(Collected data)
⁂
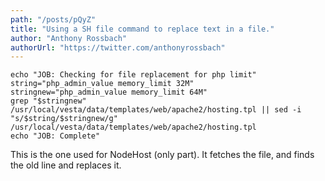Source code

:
 ```yaml
---
path: "/posts/pQyZ"
title: "Using a SH file command to replace text in a file."
author: "Anthony Rossbach"
authorUrl: "https://twitter.com/anthonyrossbach"
---
```


```
echo "JOB: Checking for file replacement for php limit"
string="php_admin_value memory_limit 32M"
stringnew="php_admin_value memory_limit 64M"
grep "$stringnew" /usr/local/vesta/data/templates/web/apache2/hosting.tpl || sed -i "s/$string/$stringnew/g" /usr/local/vesta/data/templates/web/apache2/hosting.tpl
echo "JOB: Complete"
```

This is the one used for NodeHost (only part). It fetches the file, and finds the old line and replaces it.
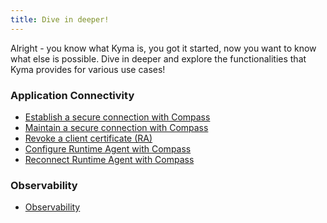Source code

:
 ```yaml
---
title: Dive in deeper!
---
```


Alright - you know what Kyma is, you got it started, now you want to know what else is possible.
Dive in deeper and explore the functionalities that Kyma provides for various use cases!

### Application Connectivity

* [Establish a secure connection with Compass](00-application-connectivity/ra-01-establish-secure-connection-with-compass.md)
* [Maintain a secure connection with Compass](00-application-connectivity/ra-02-maintain-secure-connection-with-compass.md)
* [Revoke a client certificate (RA)](00-application-connectivity/ra-03-revoke-client-certificate.md)
* [Configure Runtime Agent with Compass](00-application-connectivity/ra-04-configure-runtime-agent-with-compass.md)
* [Reconnect Runtime Agent with Compass](00-application-connectivity/ra-05-reconnect-runtime-agent-with-compass.md)

### Observability

* [Observability](00-observability.md)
⁂
Repeat only the tail of the entries, exactly: the line containing "### Application Connectivity" and every line after it, to the end.

* _OUTPUT FOR THIS EXERCISE_
### Application Connectivity

* [Establish a secure connection with Compass](00-application-connectivity/ra-01-establish-secure-connection-with-compass.md)
* [Maintain a secure connection with Compass](00-application-connectivity/ra-02-maintain-secure-connection-with-compass.md)
* [Revoke a client certificate (RA)](00-application-connectivity/ra-03-revoke-client-certificate.md)
* [Configure Runtime Agent with Compass](00-application-connectivity/ra-04-configure-runtime-agent-with-compass.md)
* [Reconnect Runtime Agent with Compass](00-application-connectivity/ra-05-reconnect-runtime-agent-with-compass.md)

### Observability

* [Observability](00-observability.md)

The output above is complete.